Jack -- I am always curious about where the enviros get the money to pursue their causes, especially if this involves court cases. If this were a local or Oregon matter, I doubt there would be the interest in what happens to Oswego Lake. There are a zillion NGOs relating to social, economic and environmental "justice" and I have no idea how they all survive.

There is a trend to disinvest some people of their assets if they are thought to have too much or have what others want. The right to private property seems to be giving way to something very ugly and people use "sustainability" this and "pubic" that to mask what is really happening. It sure does get the masses riled up though. Kind of like a mob with pitchforks and torches.

I am sure a lot of the comments on the blogs are just poking fun at the LO situation, but I also sense a lot of distaste for people with money and it looks and it smells like prejudice to me. I think everyone ought to be very careful about where this is heading and where it might end.

Thanks Chris, now I remember. Navagability at time of statehood is the criteria the SC used to determine state ownership of riverbeds.

“Those rivers must be regarded as public navigable rivers in law which are navigable in fact. And they are navigable in fact when they are used, or are sus­ ceptible of being used, in their ordinary condition, as highways for commerce, over which trade and travel are or may be conducted in the customary modes of trade and travel on water.” Id., at 563.

The original Sucker was about 1/3 the size of today's Oswego Lake. There was a ferry that took passengers from the Willamette to the West end of the lake because there were no good roads and the ferry was faster. This is what Blumm uses to find OL public. But the lake has been expanded, a canal dug out to bring more water in, a higher dam built, and water rights purchased for Tualatin R water.

LOC has had title to the submerged land, improvements and water rights for about 100 of the approx. 150 years Oregon has been a state. Besides the ideal of claiming something public just because you can, the practical matters of maintenance, safety, supervision, toilets, parking, who gets to pay the huge cost of taking care of the lake water and monitoring marine construction, policing for theft and marine rules, making sure all boats (even kayaks) are certified clean before being allowed on the water, controlling for congestion on busy days, educating newcomers as to lake boating directions, bouys and wake rules...

If you aren't familiar with Oswego Lake you might not know how much of a commitment and money the Lake Corp members put into the lake. Outsiders take it for granted that it is pretty, but it's not yor average lake in the woods. Without the LOC looking after it, the lake would be a mess in no time. It's The Tragedy Of The Commons. If everybody owns something, no one takes responsibility for it. But if someone owns the thing, self interest will motivate him to care for it.

Whatever the law is, there are some things best left alone rather ruin them to prove a point. The lake owners know what they are talking about and the city is listening. Everyone else should too.

My last post on the subject. Something I forgot.

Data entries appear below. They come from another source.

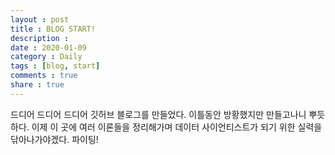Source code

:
 ```yaml
---
layout : post
title : BLOG START!
description : 
date : 2020-01-09
category : Daily
tags : [blog, start]
comments : true
share : true
---
```


드디어 드디어 드디어 깃허브 블로그를 만들었다.
이틀동안 방황했지만 만들고나니 뿌듯하다. 이제 이 곳에 여러 이론들을 정리해가며 데이터 사이언티스트가 되기 위한 실력을 닦아나가야겠다. 파이팅!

The Lake Corp shareholders all have an encumbrance on their deeds that restrict how their properties can be used which includes getting approval for marine structures and, more importantly here, access to the lake. While the City of Lake Oswego owns a few lots around the lake for park land, this land too comes with the same encumbrances. Public access under these restrictions would be impossible. On another note, I read in another blog that Prof. Blumm is known for testing his theories of law in court and losing. His ideas are theory only at this point, but given his track record....

The people who want to increase the number of people using boats on the lake are not "environmentalists." The lake now has a lot of wild life, including osprey, heron, cormorants, ducks, and sometimes eagles. The human use is very low, which is good for the birds and fish. Those who want to increase human use will just hurt the wild life. Those people are "envyists," but not "environmentalists."

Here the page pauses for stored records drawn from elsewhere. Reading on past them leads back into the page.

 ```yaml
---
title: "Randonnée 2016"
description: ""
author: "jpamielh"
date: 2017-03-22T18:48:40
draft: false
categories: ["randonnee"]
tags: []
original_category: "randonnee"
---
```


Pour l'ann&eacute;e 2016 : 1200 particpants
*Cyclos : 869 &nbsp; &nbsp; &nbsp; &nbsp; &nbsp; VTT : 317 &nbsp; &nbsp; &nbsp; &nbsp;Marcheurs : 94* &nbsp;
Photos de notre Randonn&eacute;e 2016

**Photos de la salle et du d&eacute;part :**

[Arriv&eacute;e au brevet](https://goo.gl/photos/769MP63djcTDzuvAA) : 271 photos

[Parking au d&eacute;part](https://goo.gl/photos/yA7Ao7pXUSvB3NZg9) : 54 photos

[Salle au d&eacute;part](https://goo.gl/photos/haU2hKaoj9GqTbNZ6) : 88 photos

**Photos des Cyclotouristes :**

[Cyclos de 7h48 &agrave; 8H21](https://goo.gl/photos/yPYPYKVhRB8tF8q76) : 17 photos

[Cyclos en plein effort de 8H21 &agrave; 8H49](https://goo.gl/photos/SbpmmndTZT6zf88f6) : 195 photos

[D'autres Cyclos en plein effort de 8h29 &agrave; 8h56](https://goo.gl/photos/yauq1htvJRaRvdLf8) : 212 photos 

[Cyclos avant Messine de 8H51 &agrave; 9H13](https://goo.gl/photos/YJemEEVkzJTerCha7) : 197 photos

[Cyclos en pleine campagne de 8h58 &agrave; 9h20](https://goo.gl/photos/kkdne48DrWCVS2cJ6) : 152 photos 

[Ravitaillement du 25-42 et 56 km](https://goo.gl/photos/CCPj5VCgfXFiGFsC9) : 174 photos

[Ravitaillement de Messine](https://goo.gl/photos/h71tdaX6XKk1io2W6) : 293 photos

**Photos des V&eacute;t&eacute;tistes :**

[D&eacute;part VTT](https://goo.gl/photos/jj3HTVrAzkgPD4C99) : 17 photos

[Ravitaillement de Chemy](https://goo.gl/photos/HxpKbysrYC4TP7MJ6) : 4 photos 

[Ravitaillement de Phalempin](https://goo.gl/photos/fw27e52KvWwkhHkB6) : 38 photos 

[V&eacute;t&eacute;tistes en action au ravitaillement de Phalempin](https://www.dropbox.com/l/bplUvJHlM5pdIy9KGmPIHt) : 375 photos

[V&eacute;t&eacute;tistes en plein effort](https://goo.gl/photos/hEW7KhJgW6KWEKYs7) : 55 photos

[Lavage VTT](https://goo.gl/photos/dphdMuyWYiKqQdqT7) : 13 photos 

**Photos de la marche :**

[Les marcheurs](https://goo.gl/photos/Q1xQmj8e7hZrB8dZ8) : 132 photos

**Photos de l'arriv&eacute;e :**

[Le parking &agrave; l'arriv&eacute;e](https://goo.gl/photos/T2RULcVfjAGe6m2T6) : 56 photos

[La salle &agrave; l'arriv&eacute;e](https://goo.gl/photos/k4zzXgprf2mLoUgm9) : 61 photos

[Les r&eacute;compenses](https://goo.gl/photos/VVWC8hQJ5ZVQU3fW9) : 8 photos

Here's a 2005 Oregon AG opinion about the subject in general:

As Lee noted, the intake near Lake Grove from the Tualatin River is higher in elevation than Sucker Lake itself, and the lake is gravity-fed by a publicly-accessible canal, together with some relatively insignificant natural drainages. Outflow from the lake occurs at a small dam near the bridge which crosses toward West Linn, and proceeds down the natural waterway (Sucker Creek) into the Willamette.

Contrary to the assertion of Andrew S., the Tualatin's water quality is affected less by its rate of flow or diversions than by development along the midsection; runoff incorporating fertilizers from homes in Beaverton, Tigard, and Tualatin, together with agricultural runoff, produce algal blooms which, in addition to smelling bad, lowers the dissolved oxygen content in the waterway. Portland also contributes to degradation through their management of the headwaters and many tributaries of Fanno Creek (see BES Fanno Creek pumping station, Multnomah Boulevard sewer lines, etc.).

Despite these issues, the creek appears to retain small populations of cutthroat trout, and evidence persists that even other stray salmonids find their way into the watershed.

The diversion near Lake Grove actually improves localized aeration, contrary to Andrew's assertion; the lower elevation of the canal and associated structures results in localized flow rate enhancement, though it's insufficient to exert widespread effects upon the larger river itself.

The existence of the diversion and the lake in no way harms the river and, as noted above, affords extremely localized mitigation. Efforts to control fertilizer runoff have been underway for several years, along with streamside restorations, and river conditions are already showing some signs of improvement.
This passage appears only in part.